François Couperin’s (1666-1733) “Ritratto dell’amore” (Portrait of Love) is the ninth of a set of “concerts”, term “concert” referring to a piece for two or more instruments. In this “pièce de caractère”, the composer is “trying to write in the Italian style” (in Herzog’s words) resulting in a work using both French and Italian elements: the French style overture is followed mostly by dances. Titles given to the various movements certainly create the idea of love but also have an enigmatic, whimsical side to them; behind some of the titles there is a dance form - “Enjoyment” is an Allemande and “The Etc.” is a pair of Italienate minuets. Minkin and Herzog steered clear of showy tempi, rather spelling out straightforward melodic lines in a singing, sometimes inégal manner, Minkin’s playing filling out the harmonic soundscape (remplissage), the artists creating a sense of well-being and inviting audience members to decide whether Couperin’s flirtations were genuine or just the wink of the eye.
We tend to hear more concerts of Dietrich Buxtehude’s organ repertoire than of his other keyboard music. Marina Minkin’s playing of the “Allemande d’amore” from Suite no. VI gave the audience at Christ Church a small glimpse into the composer’s harpsichord suites, these representing the intimate, domestic aspect of the composer’s art. Her performance of the weighty Buxtehude-type Allemande was clear in direction, moderately flexed and richly embellished.
This was followed by Buxtehude’s Italienate “Jubilate Domino” (Psalm 98, 4-6) for alto, viola da gamba obbligato and continuo, a work indeed distinctive in its instrumentation. Beginning with a long instrumental introduction, the piece is a veritable tour de force for the viol, which moves in drastic leaps between its registers. Is it a sonata, a concerto, a cantata or all infused into one piece? Brazilian-born Dr. Myrna Herzog, in her program notes, presumes Buxtehude chose the bass viol as the obbligato instrument in order to represent the cithara – the lyre – mentioned in the psalm. The harpsichord part displays independence, while voice and viol are on equal terms; Harari addresses word painting and modulations, navigating melismatic passages nimbly, with intensity and confidence. Herzog’s superbly expressive playing did not belie the technical acrobatics demanded by the score.

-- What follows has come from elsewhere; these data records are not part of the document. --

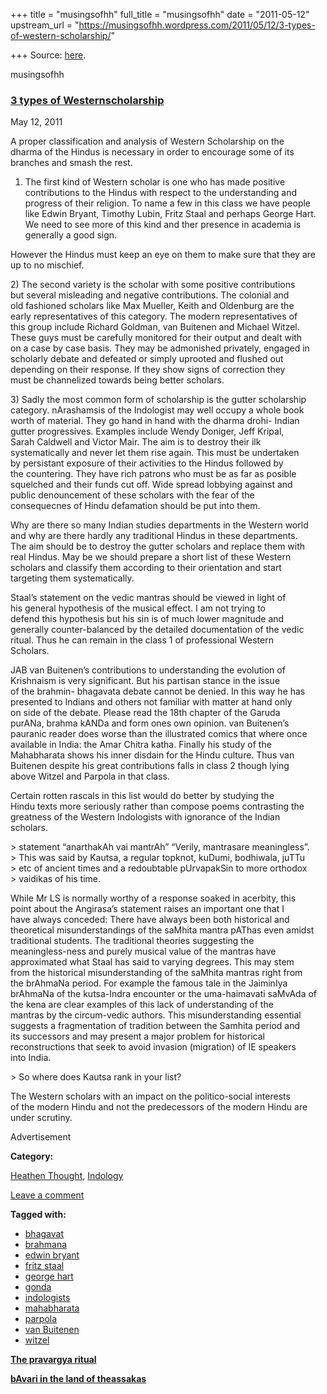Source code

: +++
title = "musingsofhh"
full_title = "musingsofhh"
date = "2011-05-12"
upstream_url = "https://musingsofhh.wordpress.com/2011/05/12/3-types-of-western-scholarship/"

+++
Source: [here](https://musingsofhh.wordpress.com/2011/05/12/3-types-of-western-scholarship/).


musingsofhh


### [3 types of Westernscholarship](https://musingsofhh.wordpress.com/2011/05/12/3-types-of-western-scholarship/)

May 12, 2011

A proper classification and analysis of Western Scholarship on the  
dharma of the Hindus is necessary in order to encourage some of its  
branches and smash the rest.  
1) The first kind of Western scholar is one who has made positive  
contributions to the Hindus with respect to the understanding and  
progress of their religion. To name a few in this class we have people  
like Edwin Bryant, Timothy Lubin, Fritz Staal and perhaps George Hart.  
We need to see more of this kind and ther presence in academia is  
generally a good sign.

However the Hindus must keep an eye on them to make sure that they are  
up to no mischief.

2\) The second variety is the scholar with some positive contributions  
but several misleading and negative contributions. The colonial and  
old fashioned scholars like Max Mueller, Keith and Oldenburg are the  
early representatives of this category. The modern representatives of  
this group include Richard Goldman, van Buitenen and Michael Witzel.  
These guys must be carefully monitored for their output and dealt with  
on a case by case basis. They may be admonished privately, engaged in  
scholarly debate and defeated or simply uprooted and flushed out  
depending on their response. If they show signs of correction they  
must be channelized towards being better scholars.

3\) Sadly the most common form of scholarship is the gutter scholarship  
category. nArashamsis of the Indologist may well occupy a whole book  
worth of material. They go hand in hand with the dharma drohi- Indian  
gutter progressives. Examples include Wendy Doniger, Jeff Kripal,  
Sarah Caldwell and Victor Mair. The aim is to destroy their ilk  
systematically and never let them rise again. This must be undertaken  
by persistant exposure of their activities to the Hindus followed by  
the countering. They have rich patrons who must be as far as posible  
squelched and their funds cut off. Wide spread lobbying against and  
public denouncement of these scholars with the fear of the  
consequecnes of Hindu defamation should be put into them.

Why are there so many Indian studies departments in the Western world  
and why are there hardly any traditional Hindus in these departments.  
The aim should be to destroy the gutter scholars and replace them with  
real Hindus. May be we should prepare a short list of these Western  
scholars and classify them according to their orientation and start  
targeting them systematically.

Staal’s statement on the vedic mantras should be viewed in light of  
his general hypothesis of the musical effect. I am not trying to  
defend this hypothesis but his sin is of much lower magnitude and  
generally counter-balanced by the detailed documentation of the vedic  
ritual. Thus he can remain in the class 1 of professional Western  
Scholars.

JAB van Buitenen’s contributions to understanding the evolution of  
Krishnaism is very significant. But his partisan stance in the issue  
of the brahmin- bhagavata debate cannot be denied. In this way he has  
presented to Indians and others not familiar with matter at hand only  
on side of the debate. Please read the 18th chapter of the Garuda  
purANa, brahma kANDa and form ones own opinion. van Buitenen’s  
pauranic reader does worse than the illustrated comics that where once  
available in India: the Amar Chitra katha. Finally his study of the  
Mahabharata shows his inner disdain for the Hindu culture. Thus van  
Buitenen despite his great contributions falls in class 2 though lying  
above Witzel and Parpola in that class.

Certain rotten rascals in this list would do better by studying the  
Hindu texts more seriously rather than compose poems contrasting the  
greatness of the Western Indologists with ignorance of the Indian  
scholars.

\> statement “anarthakAh vai mantrAh” “Verily, mantrasare meaningless”.  
\> This was said by Kautsa, a regular topknot, kuDumi, bodhiwala, juTTu  
\> etc of ancient times and a redoubtable pUrvapakSin to more orthodox  
\> vaidikas of his time.

While Mr LS is normally worthy of a response soaked in acerbity, this  
point about the Angirasa’s statement raises an important one that I  
have always conceded: There have always been both historical and  
theoretical misunderstandings of the saMhita mantra pAThas even amidst  
traditional students. The traditional theories suggesting the  
meaningless-ness and purely musical value of the mantras have  
approximated what Staal has said to varying degrees. This may stem  
from the historical misunderstanding of the saMhita mantras right from  
the brAhmaNa period. For example the famous tale in the JaiminIya  
brAhmaNa of the kutsa-Indra encounter or the uma-haimavati saMvAda of  
the kena are clear examples of this lack of understanding of the  
mantras by the circum-vedic authors. This misunderstanding essential  
suggests a fragmentation of tradition between the Samhita period and  
its successors and may present a major problem for historical  
reconstructions that seek to avoid invasion (migration) of IE speakers  
into India.

\> So where does Kautsa rank in your list?

The Western scholars with an impact on the politico-social interests  
of the modern Hindu and not the predecessors of the modern Hindu are  
under scrutiny.

Advertisement

**Category:**

[Heathen Thought](https://musingsofhh.wordpress.com/category/heathen-thought/), [Indology](https://musingsofhh.wordpress.com/category/indology/)

[Leave a comment](https://musingsofhh.wordpress.com/2011/05/12/3-types-of-western-scholarship/#respond)

**Tagged with:**

- [bhagavat](https://musingsofhh.wordpress.com/tag/bhagavat/)
- [brahmana](https://musingsofhh.wordpress.com/tag/brahmana/)
- [edwin bryant](https://musingsofhh.wordpress.com/tag/edwin-bryant/)
- [fritz staal](https://musingsofhh.wordpress.com/tag/fritz-staal/)
- [george hart](https://musingsofhh.wordpress.com/tag/george-hart/)
- [gonda](https://musingsofhh.wordpress.com/tag/gonda/)
- [indologists](https://musingsofhh.wordpress.com/tag/indologists/)
- [mahabharata](https://musingsofhh.wordpress.com/tag/mahabharata/)
- [parpola](https://musingsofhh.wordpress.com/tag/parpola/)
- [van Buitenen](https://musingsofhh.wordpress.com/tag/van-buitenen/)
- [witzel](https://musingsofhh.wordpress.com/tag/witzel/)

**[The pravargya ritual](https://musingsofhh.wordpress.com/2011/05/12/the-pravargya-ritual/)**

**[bAvari in the land of theassakas](https://musingsofhh.wordpress.com/2011/05/15/bavari-in-the-land-of-the-assakas/)**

Christ Church’s fine, clean acoustic always does justice to the harpsichord sound, thus a fine opportunity to hear two Domenico Scarlatti sonatas. Born in the Ukraine and in Israel since 1981, Dr. Marina Minkin began with one of the more massive of the bipartite sonatas - the K 132 in C major. Her agile playing highlighted the composer’s less-than-conventional mind-set, his extravagant use of dissonances and surprise modulations. No less adventurous was Sonata K 133, also in C major, in which the composer’s ideas come thick and fast, his palette brazenly mixing major and minor keys and superimposing harmonies into what could only be termed “clusters”. Minkin’s exuberant, energetic and daring playing revealed the flamboyance, sophistication and freshness of these unique works. The audience was right with her all the way!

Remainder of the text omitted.